Затем, когда учительница тоже увидела эту публикацию, она, наверное, почти догадалась, что означает подпись. И особенно буква «К». Возвращая Мийне журнал, она, разумеется, как-то оценила все это. Спустя несколько минут уже на школьном дворе учительница спросила у меня насчет этого дела, и особенно насчет этого злосчастного «К». Вот и пришлось ей объяснить, что это означает «Кансакоулулайнен», после чего учительница посмотрела на меня немного отчужденно и многозначительно.

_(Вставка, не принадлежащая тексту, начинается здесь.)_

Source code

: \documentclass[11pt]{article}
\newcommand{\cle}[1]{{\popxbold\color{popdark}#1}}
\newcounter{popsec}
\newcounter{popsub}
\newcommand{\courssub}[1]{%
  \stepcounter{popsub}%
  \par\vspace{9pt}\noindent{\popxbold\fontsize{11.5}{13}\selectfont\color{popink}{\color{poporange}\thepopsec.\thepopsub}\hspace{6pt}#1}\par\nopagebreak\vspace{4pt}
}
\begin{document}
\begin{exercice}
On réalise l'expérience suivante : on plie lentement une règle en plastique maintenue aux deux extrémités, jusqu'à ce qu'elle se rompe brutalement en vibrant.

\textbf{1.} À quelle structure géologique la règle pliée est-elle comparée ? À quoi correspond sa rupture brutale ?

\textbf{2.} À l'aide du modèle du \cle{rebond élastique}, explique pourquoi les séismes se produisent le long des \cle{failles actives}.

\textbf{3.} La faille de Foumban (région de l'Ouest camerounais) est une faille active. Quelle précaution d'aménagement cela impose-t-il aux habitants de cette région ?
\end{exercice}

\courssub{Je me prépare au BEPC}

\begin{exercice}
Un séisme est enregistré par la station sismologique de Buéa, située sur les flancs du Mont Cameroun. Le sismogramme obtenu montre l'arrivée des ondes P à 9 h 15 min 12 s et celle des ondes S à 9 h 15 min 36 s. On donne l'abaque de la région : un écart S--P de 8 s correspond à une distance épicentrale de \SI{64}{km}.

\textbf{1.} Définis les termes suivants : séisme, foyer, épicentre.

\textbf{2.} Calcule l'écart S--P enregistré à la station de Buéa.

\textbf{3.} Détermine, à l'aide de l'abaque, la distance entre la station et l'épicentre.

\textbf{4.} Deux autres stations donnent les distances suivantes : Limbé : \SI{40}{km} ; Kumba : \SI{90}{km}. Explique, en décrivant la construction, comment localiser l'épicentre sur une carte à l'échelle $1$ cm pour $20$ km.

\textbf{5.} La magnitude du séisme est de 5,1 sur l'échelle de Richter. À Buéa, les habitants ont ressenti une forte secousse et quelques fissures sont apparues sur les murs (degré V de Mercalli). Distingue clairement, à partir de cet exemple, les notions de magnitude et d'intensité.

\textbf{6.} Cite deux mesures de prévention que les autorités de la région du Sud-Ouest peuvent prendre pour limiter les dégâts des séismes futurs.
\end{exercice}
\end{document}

А затем появилось и «Ф. Э. Силланпяя» — полностью, окончательно исключив любую возможность неверного истолкования. И появилось это там же, в «Който», и подписался так я сам. Но тогда я уже был учеником 1-го класса Финского реального лицея в Тампере, и на той странице в «Който» была бросающая в дрожь история об одном химическом соединении, которое записывается С2Н5ОН, о таком соединении самих по себе скромных и невинных элементов, которое оказало потрясающее воздействие на духовно-физическое состояние некоего тампереского плотника. По дороге в лицей я видел этих плотников, обшивающих досками распивочную, а позже — одного из них, здоровенного мужика, шлепнувшимся ничком о землю и оставшимся так валяться на тогдашней улице Ууделлакату, которую, насколько я знаю, переименовали впоследствии в Сатакуннанкату. Тот мужчина, будучи сильно «под мухой», пошел было, пошатываясь, по безлюдной улице, но свалился наземь и не сразу смог подняться. Так выглядели удручающие последствия употребления алкоголя. И под его воздействием, наряду с воздействием и других факторов, Ф. Э. Силланпяя и вступил в финскую литературу. То был поистине первый шаг — весьма возможно, что и ошибочный.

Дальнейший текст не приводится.